Problem to work on: Where a line below contains "models", count it. Reply with the total only.

══ Data section

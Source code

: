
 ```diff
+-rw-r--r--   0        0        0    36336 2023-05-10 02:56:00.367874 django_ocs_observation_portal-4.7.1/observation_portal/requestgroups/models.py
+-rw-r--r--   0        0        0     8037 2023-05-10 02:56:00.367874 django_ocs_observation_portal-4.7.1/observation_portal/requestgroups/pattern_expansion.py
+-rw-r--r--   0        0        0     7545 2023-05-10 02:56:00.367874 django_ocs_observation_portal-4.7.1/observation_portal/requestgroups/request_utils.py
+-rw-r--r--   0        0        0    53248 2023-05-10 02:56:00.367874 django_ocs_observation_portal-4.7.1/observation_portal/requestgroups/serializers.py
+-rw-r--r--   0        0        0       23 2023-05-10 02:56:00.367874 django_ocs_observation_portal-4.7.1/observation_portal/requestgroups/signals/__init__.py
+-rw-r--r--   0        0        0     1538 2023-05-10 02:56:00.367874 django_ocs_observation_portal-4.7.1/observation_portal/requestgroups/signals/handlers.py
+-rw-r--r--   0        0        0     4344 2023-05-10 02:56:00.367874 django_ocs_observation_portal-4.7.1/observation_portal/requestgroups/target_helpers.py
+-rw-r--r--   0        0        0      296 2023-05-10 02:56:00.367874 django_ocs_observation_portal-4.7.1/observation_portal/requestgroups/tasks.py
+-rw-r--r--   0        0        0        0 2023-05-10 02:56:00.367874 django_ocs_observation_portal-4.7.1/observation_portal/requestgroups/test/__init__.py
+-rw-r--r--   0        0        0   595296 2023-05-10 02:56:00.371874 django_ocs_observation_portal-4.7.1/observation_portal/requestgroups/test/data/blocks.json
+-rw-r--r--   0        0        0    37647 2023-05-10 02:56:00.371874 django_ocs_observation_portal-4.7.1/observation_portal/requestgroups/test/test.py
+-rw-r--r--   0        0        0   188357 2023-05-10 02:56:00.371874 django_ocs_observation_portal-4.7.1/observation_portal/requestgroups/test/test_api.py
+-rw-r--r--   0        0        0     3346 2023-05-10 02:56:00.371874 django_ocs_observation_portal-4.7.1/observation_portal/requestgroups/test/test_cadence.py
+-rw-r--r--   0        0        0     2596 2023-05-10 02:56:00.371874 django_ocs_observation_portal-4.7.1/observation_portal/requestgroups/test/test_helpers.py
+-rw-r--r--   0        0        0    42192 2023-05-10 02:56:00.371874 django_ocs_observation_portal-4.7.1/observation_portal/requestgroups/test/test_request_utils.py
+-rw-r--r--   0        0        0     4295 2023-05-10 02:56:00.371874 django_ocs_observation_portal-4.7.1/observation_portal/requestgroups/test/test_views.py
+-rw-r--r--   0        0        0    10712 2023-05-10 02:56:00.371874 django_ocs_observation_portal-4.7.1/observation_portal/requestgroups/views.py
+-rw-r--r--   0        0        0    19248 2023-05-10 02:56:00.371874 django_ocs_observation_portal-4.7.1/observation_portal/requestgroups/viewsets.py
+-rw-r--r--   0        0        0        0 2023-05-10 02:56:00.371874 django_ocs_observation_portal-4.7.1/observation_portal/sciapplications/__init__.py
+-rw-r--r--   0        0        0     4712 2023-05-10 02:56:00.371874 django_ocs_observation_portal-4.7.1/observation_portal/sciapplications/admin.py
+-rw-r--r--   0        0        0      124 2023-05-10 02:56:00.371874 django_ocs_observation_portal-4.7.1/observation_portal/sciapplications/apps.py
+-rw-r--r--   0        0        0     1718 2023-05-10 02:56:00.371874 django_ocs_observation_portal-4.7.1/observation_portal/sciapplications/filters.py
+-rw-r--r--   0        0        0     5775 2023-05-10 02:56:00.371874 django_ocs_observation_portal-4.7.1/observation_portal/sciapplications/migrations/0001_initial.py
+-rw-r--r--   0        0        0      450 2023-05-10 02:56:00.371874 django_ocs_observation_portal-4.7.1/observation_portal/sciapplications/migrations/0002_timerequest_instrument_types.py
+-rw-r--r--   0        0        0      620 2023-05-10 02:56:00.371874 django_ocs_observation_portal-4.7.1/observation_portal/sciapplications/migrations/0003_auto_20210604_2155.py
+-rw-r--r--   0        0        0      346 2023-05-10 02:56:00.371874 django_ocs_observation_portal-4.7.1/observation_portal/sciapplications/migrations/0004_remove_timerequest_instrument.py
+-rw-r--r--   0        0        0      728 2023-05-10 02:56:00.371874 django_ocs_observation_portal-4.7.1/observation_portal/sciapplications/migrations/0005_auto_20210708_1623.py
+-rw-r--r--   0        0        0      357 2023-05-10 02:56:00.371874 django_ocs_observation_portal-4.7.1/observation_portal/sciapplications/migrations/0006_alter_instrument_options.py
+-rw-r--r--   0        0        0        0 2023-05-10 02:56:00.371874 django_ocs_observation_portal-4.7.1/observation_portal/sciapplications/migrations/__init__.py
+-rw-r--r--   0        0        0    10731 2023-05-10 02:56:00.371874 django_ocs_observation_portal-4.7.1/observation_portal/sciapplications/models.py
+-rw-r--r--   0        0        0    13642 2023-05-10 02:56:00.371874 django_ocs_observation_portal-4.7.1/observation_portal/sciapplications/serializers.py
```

════

Reply: 2